Hadoop 2 puts big data environment on friendlier analytics turf

Hadoop | Tech and Tools   |   
Published February 28, 2014   |   
David Loshin

In a recent conversation with project team members from a client, one shared an internal slide deck used to promote the benefits of big data (in general) and Hadoop (in particular) among both key management decision makers and the development and implementation groups in IT. One interesting aspect of the presentation was the comparison of Hadoop to earlier computing ecosystems and the casting of the open source distributed processing framework in the role of “operating system” for a big data environment.

At the time the slide deck was assembled, that characterization was perhaps somewhat of a stretch.
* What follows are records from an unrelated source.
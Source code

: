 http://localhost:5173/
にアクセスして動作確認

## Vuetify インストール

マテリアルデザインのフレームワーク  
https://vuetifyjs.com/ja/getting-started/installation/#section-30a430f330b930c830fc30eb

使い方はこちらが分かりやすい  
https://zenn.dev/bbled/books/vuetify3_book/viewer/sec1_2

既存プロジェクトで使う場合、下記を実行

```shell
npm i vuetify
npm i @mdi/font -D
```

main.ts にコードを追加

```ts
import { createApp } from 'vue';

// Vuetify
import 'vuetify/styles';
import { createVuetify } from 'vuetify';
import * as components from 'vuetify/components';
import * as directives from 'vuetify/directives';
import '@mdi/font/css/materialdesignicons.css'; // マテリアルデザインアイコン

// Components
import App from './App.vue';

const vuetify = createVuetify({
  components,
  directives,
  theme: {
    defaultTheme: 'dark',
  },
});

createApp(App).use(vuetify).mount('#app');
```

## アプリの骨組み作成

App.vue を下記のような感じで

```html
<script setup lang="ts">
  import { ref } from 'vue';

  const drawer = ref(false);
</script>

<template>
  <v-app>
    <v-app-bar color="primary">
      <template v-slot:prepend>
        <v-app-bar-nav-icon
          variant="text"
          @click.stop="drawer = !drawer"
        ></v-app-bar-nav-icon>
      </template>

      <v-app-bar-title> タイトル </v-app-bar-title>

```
The core components of the initial Hadoop release were the Hadoop Distributed File System (HDFS) for storing and managing data and an implementation of the MapReduce programming model. The latter included application programming interfaces, runtime support for processing MapReduce jobs and an execution environment that provided the infrastructure for allocating resources in Hadoop clusters and then scheduling and monitoring jobs.
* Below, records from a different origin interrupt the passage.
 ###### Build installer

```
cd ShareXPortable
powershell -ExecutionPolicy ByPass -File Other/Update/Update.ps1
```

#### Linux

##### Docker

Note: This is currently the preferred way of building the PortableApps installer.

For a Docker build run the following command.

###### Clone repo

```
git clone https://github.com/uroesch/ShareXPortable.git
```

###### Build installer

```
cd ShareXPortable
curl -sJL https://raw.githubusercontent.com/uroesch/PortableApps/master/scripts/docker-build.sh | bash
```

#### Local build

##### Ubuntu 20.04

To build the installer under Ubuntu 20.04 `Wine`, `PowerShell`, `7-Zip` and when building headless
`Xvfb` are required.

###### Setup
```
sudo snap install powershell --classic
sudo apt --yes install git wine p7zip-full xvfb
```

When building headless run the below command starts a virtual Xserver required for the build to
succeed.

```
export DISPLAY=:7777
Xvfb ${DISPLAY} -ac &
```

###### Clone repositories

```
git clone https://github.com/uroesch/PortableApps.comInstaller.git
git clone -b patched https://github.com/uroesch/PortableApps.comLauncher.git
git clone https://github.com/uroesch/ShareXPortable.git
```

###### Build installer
While those components acted as proxies for aspects of an operating system, the framework’s processing capabilities were limited by its architecture, with the JobTracker resource manager and the application logic and data processing layers all combined in MapReduce.

So what did that mean for running business intelligence and analytics applications? It had a big hampering effect: Although the task scheduling capabilities allowed for parallel execution of MapReduce applications, typically only one batch job could execute at a single time. That basically prevented the interleaving of different types of analysis in Hadoop systems. Batch analytics applications would have to run on a separate set of cluster nodes than a front-end query engine accessing data in HDFS.